それともう一つは常にチャットが鳴ったり、遠隔だからこそ人の存在を感じないと不安になるので1つのことに集中できなくなったりするのです。集中できないと自分が何かをやったという感覚を得にくいので、自己肯定感が落ちます。
倉重:自分は本当に何かの役に立っているのかな、仕事がきちんとできているのかなと。
井上:そうです。そこまで行くことはできないから、みんなメンタルをやられるのだと思っています。
倉重:役立っているという実感がないのでしょうね。だから、最初のほうで書かれていましたが、「集中を勝ち取るのだ」というところまで意識しなければいけないのだなと思いました。
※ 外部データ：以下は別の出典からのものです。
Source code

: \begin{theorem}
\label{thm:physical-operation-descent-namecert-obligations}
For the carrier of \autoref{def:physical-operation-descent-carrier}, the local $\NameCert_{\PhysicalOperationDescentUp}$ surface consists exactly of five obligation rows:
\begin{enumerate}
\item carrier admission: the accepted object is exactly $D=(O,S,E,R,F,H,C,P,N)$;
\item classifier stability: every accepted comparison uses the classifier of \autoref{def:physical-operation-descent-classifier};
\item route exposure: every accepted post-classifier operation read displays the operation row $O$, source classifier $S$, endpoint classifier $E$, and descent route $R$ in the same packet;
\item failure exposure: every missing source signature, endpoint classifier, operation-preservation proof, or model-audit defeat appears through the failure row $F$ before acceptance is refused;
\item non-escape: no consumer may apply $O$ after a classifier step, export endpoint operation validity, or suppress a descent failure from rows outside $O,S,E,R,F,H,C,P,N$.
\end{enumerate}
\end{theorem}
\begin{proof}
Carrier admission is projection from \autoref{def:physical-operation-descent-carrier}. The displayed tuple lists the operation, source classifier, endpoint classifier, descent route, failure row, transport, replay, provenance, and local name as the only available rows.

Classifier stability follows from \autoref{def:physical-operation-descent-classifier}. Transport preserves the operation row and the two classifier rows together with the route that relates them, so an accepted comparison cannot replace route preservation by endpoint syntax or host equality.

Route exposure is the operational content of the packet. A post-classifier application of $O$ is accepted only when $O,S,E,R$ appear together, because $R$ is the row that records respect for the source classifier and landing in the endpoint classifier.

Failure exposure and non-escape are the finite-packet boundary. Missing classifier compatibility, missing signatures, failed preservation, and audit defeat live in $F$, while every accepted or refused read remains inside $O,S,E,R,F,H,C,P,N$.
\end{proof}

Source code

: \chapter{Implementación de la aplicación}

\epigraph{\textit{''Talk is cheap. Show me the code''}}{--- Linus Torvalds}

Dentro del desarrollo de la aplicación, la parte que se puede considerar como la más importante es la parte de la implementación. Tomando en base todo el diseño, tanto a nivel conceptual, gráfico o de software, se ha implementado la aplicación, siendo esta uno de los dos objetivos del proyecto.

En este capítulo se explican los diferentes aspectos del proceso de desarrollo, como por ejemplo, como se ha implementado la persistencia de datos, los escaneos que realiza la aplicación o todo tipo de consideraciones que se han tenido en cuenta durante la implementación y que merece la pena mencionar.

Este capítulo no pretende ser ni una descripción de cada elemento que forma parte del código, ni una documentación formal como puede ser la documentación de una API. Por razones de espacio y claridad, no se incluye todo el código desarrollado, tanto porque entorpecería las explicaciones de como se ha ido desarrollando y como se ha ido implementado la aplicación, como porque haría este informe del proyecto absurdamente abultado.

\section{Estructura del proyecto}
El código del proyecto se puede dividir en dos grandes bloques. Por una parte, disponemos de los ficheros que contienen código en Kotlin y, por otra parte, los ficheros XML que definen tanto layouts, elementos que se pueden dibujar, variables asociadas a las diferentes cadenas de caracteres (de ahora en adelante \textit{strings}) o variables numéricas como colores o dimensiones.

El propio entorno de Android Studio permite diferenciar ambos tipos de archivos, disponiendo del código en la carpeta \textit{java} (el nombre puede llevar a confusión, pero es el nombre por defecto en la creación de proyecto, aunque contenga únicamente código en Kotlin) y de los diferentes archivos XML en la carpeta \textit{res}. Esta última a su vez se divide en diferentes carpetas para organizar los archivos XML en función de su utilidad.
井上:先ほども申し上げていたとおりで、何となく誰かからの連絡や外から来る情報に反応していると集中できないですよね。外に気を配ろうとすればするほど、個人としては集中できません。
倉重:自分の人生を生きていないですしね。
井上:全く生きていないことになります。
■強烈なエゴに突き動かされている人のほうが集中できる
井上:JINS MEMEでデータを取っていると、顕著なほどに集中できる人に出会います。それはプロゲーマーだったり、伝統工芸の人だったり、エンジニアの中でも非常に集中できる人などがデータを見ると出てきます。そういう人にヒアリングをしていくと、「目の前のことが楽しくて仕方がない」という共通点が見つかります。「スキルを生かしてできることをやる」「今は世の中の要請上これをやっています」という語り方をする人は大して集中していなくて、強烈にエゴだけを話す人のほうが集中をしているのです。
倉重:それはやりたくてやっているからですね。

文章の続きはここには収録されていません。